Any feedback would be great.

Thanks.


----------



## blit (Dec 17, 2010)

JDiNicola said:


> *Recently, I started thinking about going back to school for Mathematics as it was a field I always enjoyed and loved the step-by-step process in solving a problem and procedural nature behind it.*
> 
> I'm curious, does anyone here know of a position that ISFJs get into that revolves around Mathematics? Obviously, ISFJs want a job where their helping people and I've thought about teaching, but am just not sure right now.
> 
> ...


Don't let a label stop you from doing what you know you want.


----------



## JohnGalt (Nov 5, 2011)

If you like it, do it. I know a guy who works as a statistician and is an ISFJ. Stats in particular is very procedural (as opposed to something like algebraic topology, which just involves a lot of aimless abstract thinking). If you work in a team, you can still get out your need for helping people and creating harmony while pursuing a subject matter you are interested in.


----------



## JDiNicola (Dec 1, 2011)

What about teaching? I remember I had a teacher in high school who taught math and always thought this guy had the greatest job in the world. He was so clear and smooth in explaining mathematics to students and made every type of problem seem so simple. I loved watching this guy explain things and it made me want to be just like him.


----------



## teddy564339 (Jun 23, 2010)

JDiNicola said:


> What about teaching? I remember I had a teacher in high school who taught math and always thought this guy had the greatest job in the world. He was so clear and smooth in explaining mathematics to students and made every type of problem seem so simple. I loved watching this guy explain things and it made me want to be just like him.

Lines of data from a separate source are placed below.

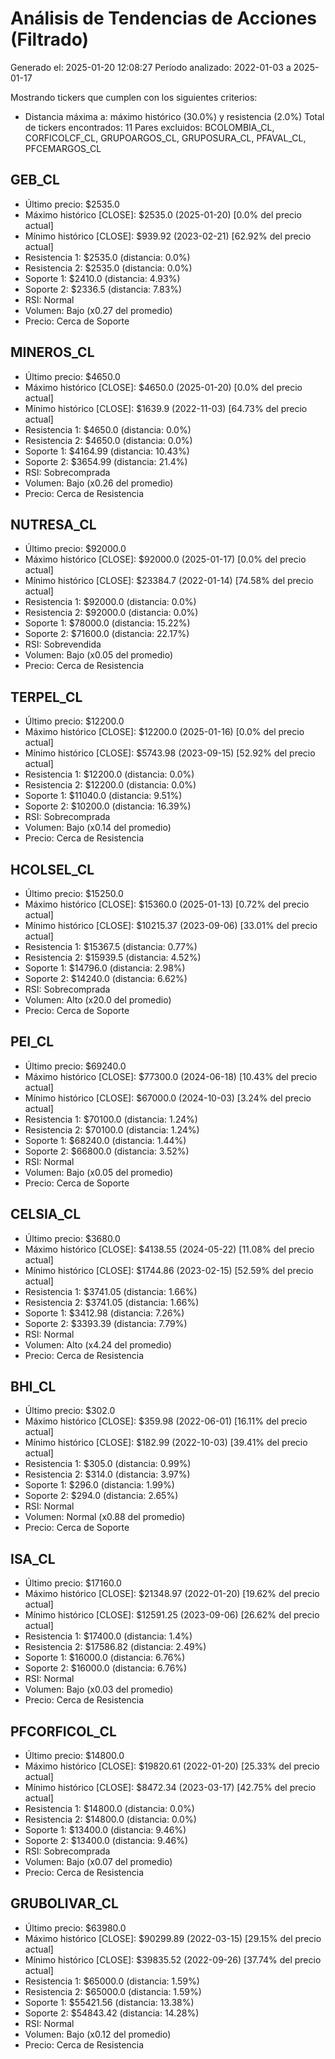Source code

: # Análisis de Tendencias de Acciones (Filtrado)

Generado el: 2025-01-20 12:08:27
Período analizado: 2022-01-03 a 2025-01-17

Mostrando tickers que cumplen con los siguientes criterios:
- Distancia máxima a: máximo histórico (30.0%) y resistencia (2.0%)
Total de tickers encontrados: 11
Pares excluidos: BCOLOMBIA_CL, CORFICOLCF_CL, GRUPOARGOS_CL, GRUPOSURA_CL, PFAVAL_CL, PFCEMARGOS_CL

## GEB_CL
- Último precio: $2535.0
- Máximo histórico [CLOSE]: $2535.0 (2025-01-20) [0.0% del precio actual]
- Mínimo histórico [CLOSE]: $939.92 (2023-02-21) [62.92% del precio actual]
- Resistencia 1: $2535.0 (distancia: 0.0%)
- Resistencia 2: $2535.0 (distancia: 0.0%)
- Soporte 1: $2410.0 (distancia: 4.93%)
- Soporte 2: $2336.5 (distancia: 7.83%)
- RSI: Normal
- Volumen: Bajo (x0.27 del promedio)
- Precio: Cerca de Soporte

## MINEROS_CL
- Último precio: $4650.0
- Máximo histórico [CLOSE]: $4650.0 (2025-01-20) [0.0% del precio actual]
- Mínimo histórico [CLOSE]: $1639.9 (2022-11-03) [64.73% del precio actual]
- Resistencia 1: $4650.0 (distancia: 0.0%)
- Resistencia 2: $4650.0 (distancia: 0.0%)
- Soporte 1: $4164.99 (distancia: 10.43%)
- Soporte 2: $3654.99 (distancia: 21.4%)
- RSI: Sobrecomprada
- Volumen: Bajo (x0.26 del promedio)
- Precio: Cerca de Resistencia

## NUTRESA_CL
- Último precio: $92000.0
- Máximo histórico [CLOSE]: $92000.0 (2025-01-17) [0.0% del precio actual]
- Mínimo histórico [CLOSE]: $23384.7 (2022-01-14) [74.58% del precio actual]
- Resistencia 1: $92000.0 (distancia: 0.0%)
- Resistencia 2: $92000.0 (distancia: 0.0%)
- Soporte 1: $78000.0 (distancia: 15.22%)
- Soporte 2: $71600.0 (distancia: 22.17%)
- RSI: Sobrevendida
- Volumen: Bajo (x0.05 del promedio)
- Precio: Cerca de Resistencia

## TERPEL_CL
- Último precio: $12200.0
- Máximo histórico [CLOSE]: $12200.0 (2025-01-16) [0.0% del precio actual]
- Mínimo histórico [CLOSE]: $5743.98 (2023-09-15) [52.92% del precio actual]
- Resistencia 1: $12200.0 (distancia: 0.0%)
- Resistencia 2: $12200.0 (distancia: 0.0%)
- Soporte 1: $11040.0 (distancia: 9.51%)
- Soporte 2: $10200.0 (distancia: 16.39%)
- RSI: Sobrecomprada
- Volumen: Bajo (x0.14 del promedio)
- Precio: Cerca de Resistencia

## HCOLSEL_CL
- Último precio: $15250.0
- Máximo histórico [CLOSE]: $15360.0 (2025-01-13) [0.72% del precio actual]
- Mínimo histórico [CLOSE]: $10215.37 (2023-09-06) [33.01% del precio actual]
- Resistencia 1: $15367.5 (distancia: 0.77%)
- Resistencia 2: $15939.5 (distancia: 4.52%)
- Soporte 1: $14796.0 (distancia: 2.98%)
- Soporte 2: $14240.0 (distancia: 6.62%)
- RSI: Sobrecomprada
- Volumen: Alto (x20.0 del promedio)
- Precio: Cerca de Soporte

## PEI_CL
- Último precio: $69240.0
- Máximo histórico [CLOSE]: $77300.0 (2024-06-18) [10.43% del precio actual]
- Mínimo histórico [CLOSE]: $67000.0 (2024-10-03) [3.24% del precio actual]
- Resistencia 1: $70100.0 (distancia: 1.24%)
- Resistencia 2: $70100.0 (distancia: 1.24%)
- Soporte 1: $68240.0 (distancia: 1.44%)
- Soporte 2: $66800.0 (distancia: 3.52%)
- RSI: Normal
- Volumen: Bajo (x0.05 del promedio)
- Precio: Cerca de Soporte

## CELSIA_CL
- Último precio: $3680.0
- Máximo histórico [CLOSE]: $4138.55 (2024-05-22) [11.08% del precio actual]
- Mínimo histórico [CLOSE]: $1744.86 (2023-02-15) [52.59% del precio actual]
- Resistencia 1: $3741.05 (distancia: 1.66%)
- Resistencia 2: $3741.05 (distancia: 1.66%)
- Soporte 1: $3412.98 (distancia: 7.26%)
- Soporte 2: $3393.39 (distancia: 7.79%)
- RSI: Normal
- Volumen: Alto (x4.24 del promedio)
- Precio: Cerca de Resistencia

## BHI_CL
- Último precio: $302.0
- Máximo histórico [CLOSE]: $359.98 (2022-06-01) [16.11% del precio actual]
- Mínimo histórico [CLOSE]: $182.99 (2022-10-03) [39.41% del precio actual]
- Resistencia 1: $305.0 (distancia: 0.99%)
- Resistencia 2: $314.0 (distancia: 3.97%)
- Soporte 1: $296.0 (distancia: 1.99%)
- Soporte 2: $294.0 (distancia: 2.65%)
- RSI: Normal
- Volumen: Normal (x0.88 del promedio)
- Precio: Cerca de Soporte

## ISA_CL
- Último precio: $17160.0
- Máximo histórico [CLOSE]: $21348.97 (2022-01-20) [19.62% del precio actual]
- Mínimo histórico [CLOSE]: $12591.25 (2023-09-06) [26.62% del precio actual]
- Resistencia 1: $17400.0 (distancia: 1.4%)
- Resistencia 2: $17586.82 (distancia: 2.49%)
- Soporte 1: $16000.0 (distancia: 6.76%)
- Soporte 2: $16000.0 (distancia: 6.76%)
- RSI: Normal
- Volumen: Bajo (x0.03 del promedio)
- Precio: Cerca de Resistencia

## PFCORFICOL_CL
- Último precio: $14800.0
- Máximo histórico [CLOSE]: $19820.61 (2022-01-20) [25.33% del precio actual]
- Mínimo histórico [CLOSE]: $8472.34 (2023-03-17) [42.75% del precio actual]
- Resistencia 1: $14800.0 (distancia: 0.0%)
- Resistencia 2: $14800.0 (distancia: 0.0%)
- Soporte 1: $13400.0 (distancia: 9.46%)
- Soporte 2: $13400.0 (distancia: 9.46%)
- RSI: Sobrecomprada
- Volumen: Bajo (x0.07 del promedio)
- Precio: Cerca de Resistencia

## GRUBOLIVAR_CL
- Último precio: $63980.0
- Máximo histórico [CLOSE]: $90299.89 (2022-03-15) [29.15% del precio actual]
- Mínimo histórico [CLOSE]: $39835.52 (2022-09-26) [37.74% del precio actual]
- Resistencia 1: $65000.0 (distancia: 1.59%)
- Resistencia 2: $65000.0 (distancia: 1.59%)
- Soporte 1: $55421.56 (distancia: 13.38%)
- Soporte 2: $54843.42 (distancia: 14.28%)
- RSI: Normal
- Volumen: Bajo (x0.12 del promedio)
- Precio: Cerca de Resistencia
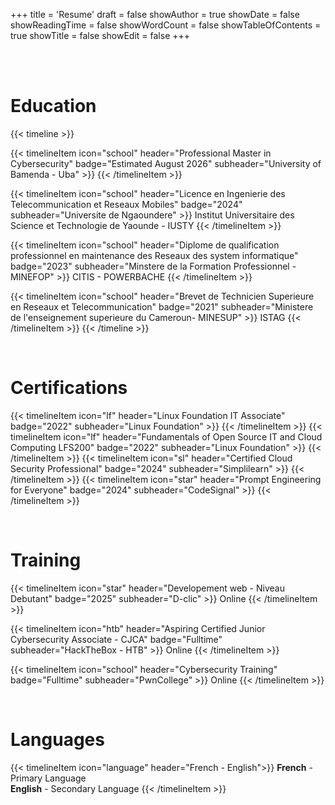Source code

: +++
title = 'Resume'
draft = false
showAuthor = true
showDate = false
showReadingTime = false
showWordCount = false
showTableOfContents = true
showTitle = false
showEdit = false
+++

<br>
<br>

# Education

{{< timeline >}}

{{< timelineItem icon="school" header="Professional Master in Cybersecurity" badge="Estimated August 2026" subheader="University of Bamenda - Uba" >}}
{{< /timelineItem >}}

{{< timelineItem icon="school" header="Licence en Ingenierie des Telecommunication et Reseaux Mobiles" badge="2024" subheader="Universite de Ngaoundere" >}}
Institut Universitaire des Science et Technologie de Yaounde - IUSTY
{{< /timelineItem >}}

{{< timelineItem icon="school" header="Diplome de qualification professionnel en maintenance des Reseaux des system informatique" badge="2023" subheader="Minstere de la Formation Professionnel - MINEFOP" >}}
CITIS - POWERBACHE
{{< /timelineItem >}}

{{< timelineItem icon="school" header="Brevet de Technicien Superieure en Reseaux et Telecommunication" badge="2021" subheader="Ministere de l'enseignement superieure du Cameroun- MINESUP" >}}
ISTAG
{{< /timelineItem >}}
{{< /timeline >}}

<br>

# Certifications

{{< timelineItem icon="lf" header="Linux Foundation IT Associate" badge="2022" subheader="Linux Foundation" >}}
{{< /timelineItem >}}
{{< timelineItem icon="lf" header="Fundamentals of Open Source IT and Cloud Computing LFS200" badge="2022" subheader="Linux Foundation" >}}
{{< /timelineItem >}}
{{< timelineItem icon="sl" header="Certified Cloud Security Professional" badge="2024" subheader="Simplilearn" >}}
{{< /timelineItem >}}
{{< timelineItem icon="star" header="Prompt Engineering for Everyone" badge="2024" subheader="CodeSignal" >}}
{{< /timelineItem >}}

<br>

# Training

{{< timelineItem icon="star" header="Developement web - Niveau Debutant" badge="2025" subheader="D-clic" >}}
Online
{{< /timelineItem >}}

{{< timelineItem icon="htb" header="Aspiring Certified Junior Cybersecurity Associate - CJCA" badge="Fulltime" subheader="HackTheBox - HTB" >}}
Online
{{< /timelineItem >}}

{{< timelineItem icon="school" header="Cybersecurity Training" badge="Fulltime" subheader="PwnCollege" >}}
Online
{{< /timelineItem >}}

<br>

# Languages

{{< timelineItem icon="language" header="French - English">}}
<strong>French</strong> - Primary Language<br>
<strong>English</strong> - Secondary Language
{{< /timelineItem >}}
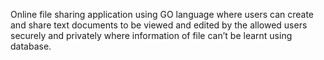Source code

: Online file sharing application using GO language where users can create and share text documents
to be viewed and edited by the allowed users securely and privately where information of file can’t be learnt using database.
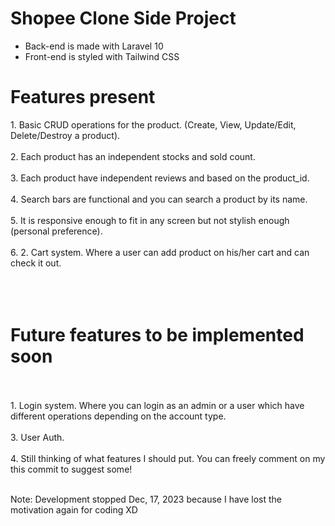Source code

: <h1> Shopee Clone Side Project </h1>

- Back-end is made with Laravel 10 <br>
- Front-end is styled with Tailwind CSS


<h1>Features present</h1>
1. Basic CRUD operations for the product. (Create, View, Update/Edit, Delete/Destroy a product).  <br>  <br>
2. Each product has an independent stocks and sold count.  <br>  <br>
3. Each product have independent reviews and based on the product_id.  <br>  <br>
4. Search bars are functional and you can search a product by its name.  <br>  <br>
5. It is responsive enough to fit in any screen but not stylish enough (personal preference).  <br>  <br>
6. 2. Cart system. Where a user can add product on his/her cart and can check it out. <br>  <br>
 <br>
  <br>
 <h1> Future features to be implemented soon </h1>  <br>  <br>
1. Login system. Where you can login as an admin or a user which have different operations depending on the account type.  <br>  <br>
3. User Auth.  <br>  <br>
4. Still thinking of what features I should put. You can freely comment on my this commit to suggest some!   <br>  <br>



Note: Development stopped Dec, 17, 2023 because I have lost the motivation again for coding XD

I teach high school math (and I'm an ISFJ). It has its ups and downs. 


I think teaching community college level math is probably better for an ISFJ, though. Eventually I'm probably going to go into that. There are probably a lot less behavior and discipline issues.


----------



## JDiNicola (Dec 1, 2011)

teddy564339 said:


> I teach high school math (and I'm an ISFJ). It has its ups and downs.
> 
> 
> I think teaching community college level math is probably better for an ISFJ, though. Eventually I'm probably going to go into that. There are probably a lot less behavior and discipline issues.


I always thought about that too as I can only imagine how hard it must be dealing with adolescent teens everyday.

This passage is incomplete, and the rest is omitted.